Page 113 of Oathbringer


  “He?” Dalinar asked, puffing from his near run.

  Navani gestured toward the scribes. For the first time, Dalinar noticed that several among them wore the short beards of ardents. But those blue robes? What were those?

  Curates, he thought, from the Holy Enclave in Valath. Technically, Dalinar himself was a head of the Vorin religion—but in practice, the curates guided church doctrine. The staves they bore were wound with gemstones, more ornate than he’d expected. Hadn’t most of that pomp been done away with at the fall of the Hierocracy?

  “Dalinar Kholin!” one said, stepping forward. He was young for an ardentia leader, perhaps in his early forties. His square beard was streaked with a few lines of grey.

  “I am he,” Dalinar said, shrugging off Navani’s touch to his shoulder. “If you would speak with me, let us retire to a place more private—”

  “Dalinar Kholin,” the ardent said, louder. “The council of curates declares you a heretic.
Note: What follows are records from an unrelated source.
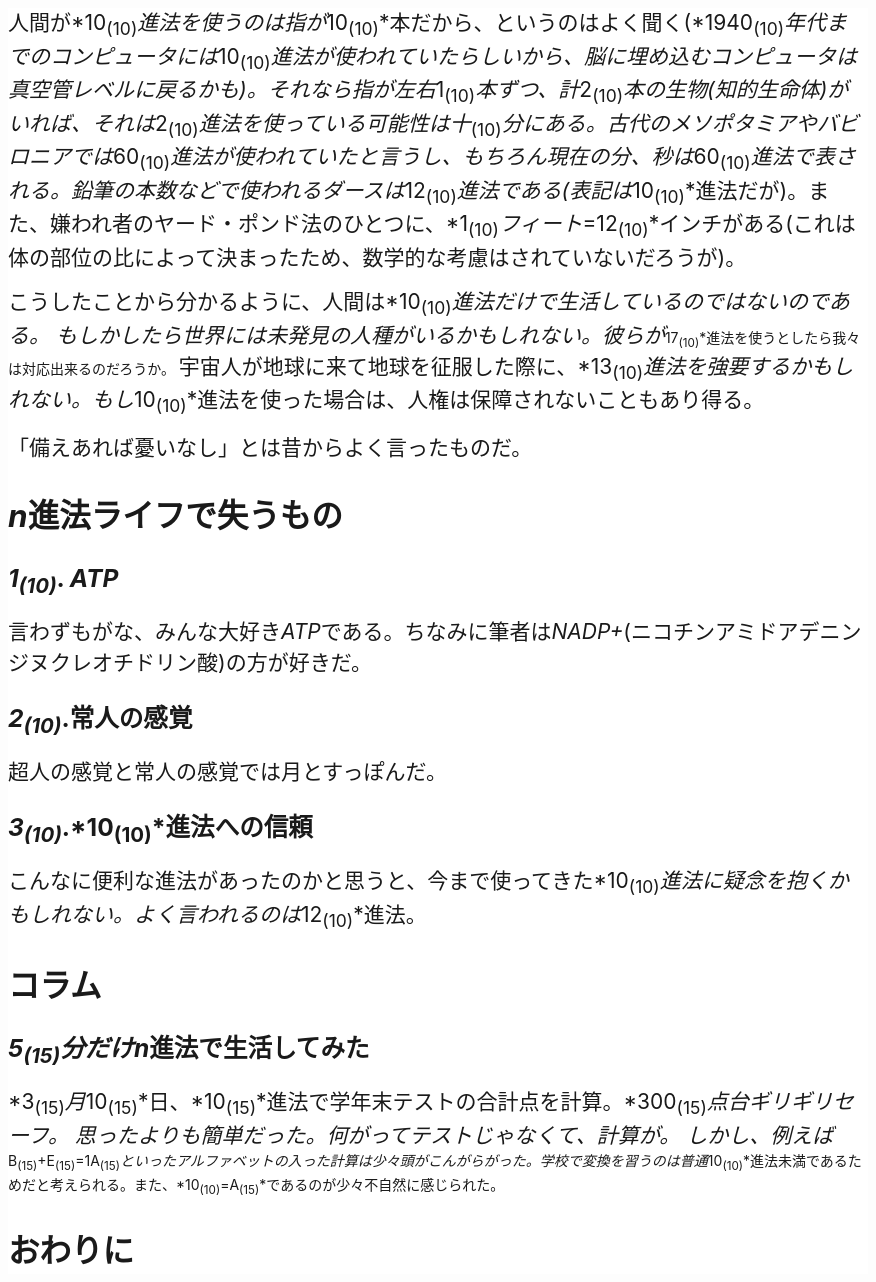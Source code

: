 <span style="font-size: 150%">人間が*10<sub>(10)</sub>*進法を使うのは指が*10<sub>(10)</sub>*本だから、というのはよく聞く(*1940<sub>(10)</sub>*年代までのコンピュータには*10<sub>(10)</sub>*進法が使われていたらしいから、脳に埋め込むコンピュータは真空管レベルに戻るかも)。それなら指が左右*1<sub>(10)</sub>*本ずつ、計*2<sub>(10)</sub>*本の生物(知的生命体)がいれば、それは*2<sub>(10)</sub>*進法を使っている可能性は十*<sub>(10)</sub>*分にある。古代のメソポタミアやバビロニアでは*60<sub>(10)</sub>*進法が使われていたと言うし、もちろん現在の分、秒は*60<sub>(10)</sub>*進法で表される。鉛筆の本数などで使われるダースは*12<sub>(10)</sub>*進法である(表記は*10<sub>(10)</sub>*進法だが)。また、嫌われ者のヤード・ポンド法のひとつに、*1<sub>(10)</sub>*フィート*=12<sub>(10)</sub>*インチがある(これは体の部位の比によって決まったため、数学的な考慮はされていないだろうが)。    </span>

<span style="font-size: 150%">こうしたことから分かるように、人間は*10<sub>(10)</sub>*進法だけで生活しているのではないのである。  </span>
<span style="font-size: 150%">もしかしたら世界には未発見の人種がいるかもしれない。彼らが*17<sub>(10)</sub>*進法を使うとしたら我々は対応出来るのだろうか。  </span>
<span style="font-size: 150%">宇宙人が地球に来て地球を征服した際に、*13<sub>(10)</sub>*進法を強要するかもしれない。もし*10<sub>(10)</sub>*進法を使った場合は、人権は保障されないこともあり得る。  </span>

<span style="font-size: 150%">「備えあれば憂いなし」とは昔からよく言ったものだ。  </span>

<div style="page-break-before:always"></div>

## <span style="font-size: 150%">*n*進法ライフで失うもの</span>

### <span style="font-size: 150%">*1<sub>(10)</sub>*. *ATP*</span>

<span style="font-size: 150%">言わずもがな、みんな大好き*ATP*である。ちなみに筆者は*NADP+*(ニコチンアミドアデニンジヌクレオチドリン酸)の方が好きだ。  </span>


### <span style="font-size: 150%">*2<sub>(10)</sub>*.常人の感覚</span>

<span style="font-size: 150%">超人の感覚と常人の感覚では月とすっぽんだ。  </span>


### <span style="font-size: 150%">*3<sub>(10)</sub>*.*10<sub>(10)</sub>*進法への信頼</span>

<span style="font-size: 150%">こんなに便利な進法があったのかと思うと、今まで使ってきた*10<sub>(10)</sub>*進法に疑念を抱くかもしれない。よく言われるのは*12<sub>(10)</sub>*進法。  </span>


## <span style="font-size: 150%">コラム</span>

### <span style="font-size: 150%">*5<sub>(15)</sub>*分だけ*n*進法で生活してみた</span>

<span style="font-size: 150%">*3<sub>(15)</sub>*月*10<sub>(15)</sub>*日、*10<sub>(15)</sub>*進法で学年末テストの合計点を計算。*300<sub>(15)</sub>*点台ギリギリセーフ。  </span>
<span style="font-size: 150%">思ったよりも簡単だった。何がってテストじゃなくて、計算が。  </span>
<span style="font-size: 150%">しかし、例えば*B<sub>(15)</sub>+E<sub>(15)</sub>=1A<sub>(15)</sub>*といったアルファベットの入った計算は少々頭がこんがらがった。学校で変換を習うのは普通*10<sub>(10)</sub>*進法未満であるためだと考えられる。また、*10<sub>(10)</sub>=A<sub>(15)</sub>*であるのが少々不自然に感じられた。  </span>

## <span style="font-size: 150%">おわりに</span>
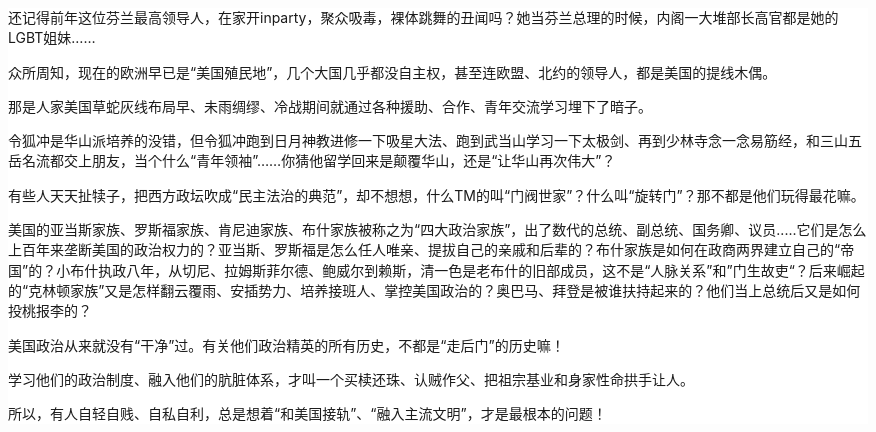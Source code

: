 还记得前年这位芬兰最高领导人，在家开inparty，聚众吸毒，裸体跳舞的丑闻吗？她当芬兰总理的时候，内阁一大堆部长高官都是她的LGBT姐妹……

众所周知，现在的欧洲早已是“美国殖民地”，几个大国几乎都没自主权，甚至连欧盟、北约的领导人，都是美国的提线木偶。

那是人家美国草蛇灰线布局早、未雨绸缪、冷战期间就通过各种援助、合作、青年交流学习埋下了暗子。

令狐冲是华山派培养的没错，但令狐冲跑到日月神教进修一下吸星大法、跑到武当山学习一下太极剑、再到少林寺念一念易筋经，和三山五岳名流都交上朋友，当个什么“青年领袖”……你猜他留学回来是颠覆华山，还是“让华山再次伟大”？

有些人天天扯犊子，把西方政坛吹成“民主法治的典范”，却不想想，什么TM的叫“门阀世家”？什么叫“旋转门”？那不都是他们玩得最花嘛。

美国的亚当斯家族、罗斯福家族、肯尼迪家族、布什家族被称之为“四大政治家族”，出了数代的总统、副总统、国务卿、议员.....它们是怎么上百年来垄断美国的政治权力的？亚当斯、罗斯福是怎么任人唯亲、提拔自己的亲戚和后辈的？布什家族是如何在政商两界建立自己的“帝国”的？小布什执政八年，从切尼、拉姆斯菲尔德、鲍威尔到赖斯，清一色是老布什的旧部成员，这不是“人脉关系”和”门生故吏“？后来崛起的“克林顿家族”又是怎样翻云覆雨、安插势力、培养接班人、掌控美国政治的？奥巴马、拜登是被谁扶持起来的？他们当上总统后又是如何投桃报李的？

美国政治从来就没有“干净”过。有关他们政治精英的所有历史，不都是“走后门”的历史嘛！

学习他们的政治制度、融入他们的肮脏体系，才叫一个买椟还珠、认贼作父、把祖宗基业和身家性命拱手让人。

所以，有人自轻自贱、自私自利，总是想着“和美国接轨”、“融入主流文明”，才是最根本的问题！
We cannot tolerate your insistence that the Almighty is not God. You are hereby proclaimed excommunicate and anathema.”

  “You have no right—”

  “We have every right! The ardents must watch the lighteyes so that you steer your subjects well. That is still our duty, as outlined in the Covenants of Theocracy, witnessed for centuries! Did you really think we would ignore what you’ve been preaching?”

  Dalinar gritted his teeth as the stupid ardent began outlining Dalinar’s heresies one by one, demanding that he deny them. The man stepped forward, close enough now that Dalinar could smell his breath.
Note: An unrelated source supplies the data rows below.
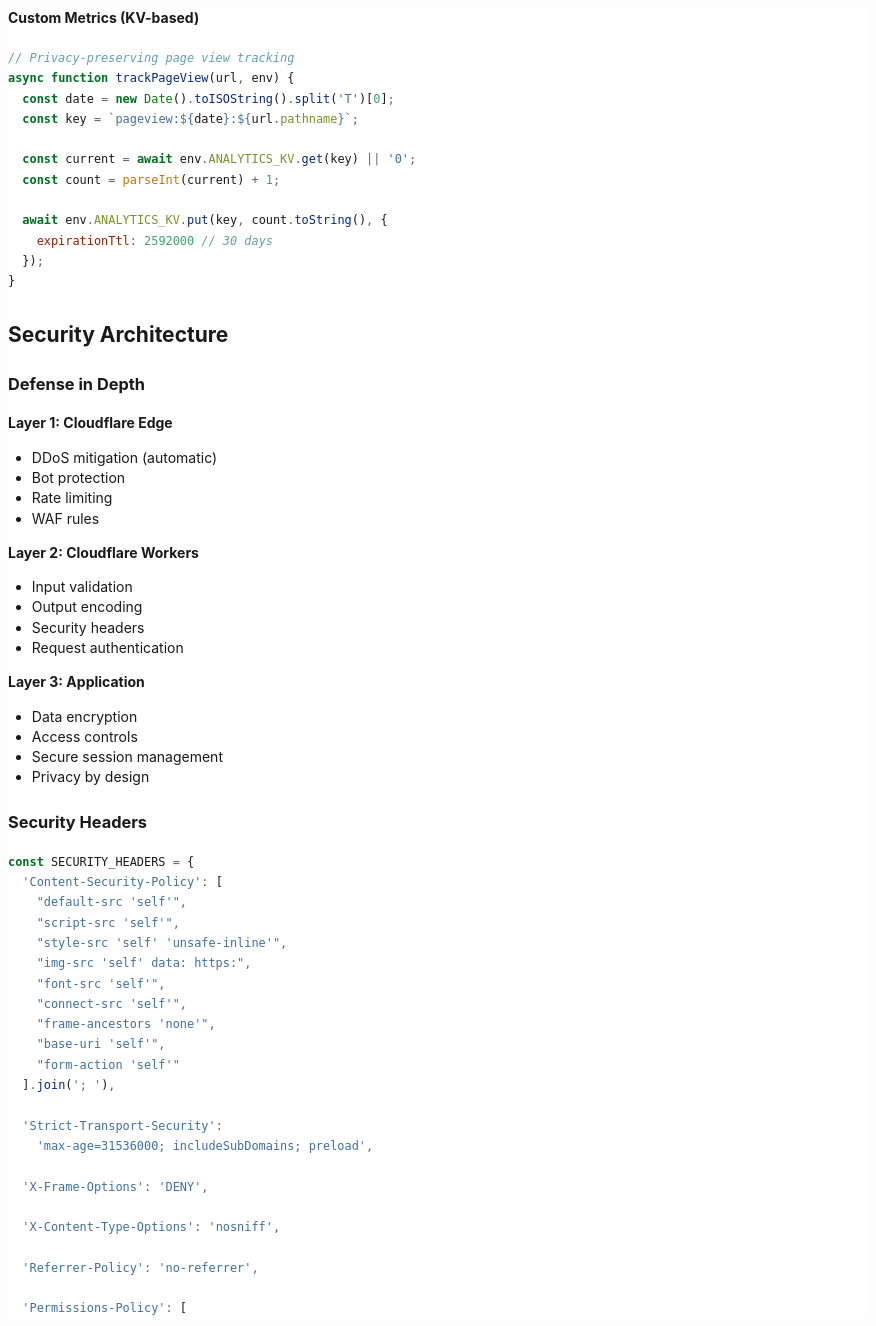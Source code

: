 #### Custom Metrics (KV-based)
```javascript
// Privacy-preserving page view tracking
async function trackPageView(url, env) {
  const date = new Date().toISOString().split('T')[0];
  const key = `pageview:${date}:${url.pathname}`;
  
  const current = await env.ANALYTICS_KV.get(key) || '0';
  const count = parseInt(current) + 1;
  
  await env.ANALYTICS_KV.put(key, count.toString(), {
    expirationTtl: 2592000 // 30 days
  });
}
```

## Security Architecture

### Defense in Depth

**Layer 1: Cloudflare Edge**
- DDoS mitigation (automatic)
- Bot protection
- Rate limiting
- WAF rules

**Layer 2: Cloudflare Workers**
- Input validation
- Output encoding
- Security headers
- Request authentication

**Layer 3: Application**
- Data encryption
- Access controls
- Secure session management
- Privacy by design

### Security Headers

```javascript
const SECURITY_HEADERS = {
  'Content-Security-Policy': [
    "default-src 'self'",
    "script-src 'self'",
    "style-src 'self' 'unsafe-inline'",
    "img-src 'self' data: https:",
    "font-src 'self'",
    "connect-src 'self'",
    "frame-ancestors 'none'",
    "base-uri 'self'",
    "form-action 'self'"
  ].join('; '),
  
  'Strict-Transport-Security': 
    'max-age=31536000; includeSubDomains; preload',
  
  'X-Frame-Options': 'DENY',
  
  'X-Content-Type-Options': 'nosniff',
  
  'Referrer-Policy': 'no-referrer',
  
  'Permissions-Policy': [
```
  The Thrill stirred, sensing a fight. Sensing blood.

  I’m going to kill him, a part of Dalinar thought. I have to run now, or I will kill this man. It was as clear to him as the sun’s light.

  So he ran.

  He dashed to the Oathgate control building, frantic with the need to escape. He scrambled up to the keyhole, and only then remembered that he didn’t have a Shardblade that could operate this device.

  Dalinar, the Stormfather rumbled. Something is wrong. Something I cannot see, something hidden to me. What are you sensing?

  “I have to get away.”

  I will not be a sword to you. We spoke of this.

  Dalinar growled. He felt something he could touch, something beyond places. The power that bound worlds together. His power.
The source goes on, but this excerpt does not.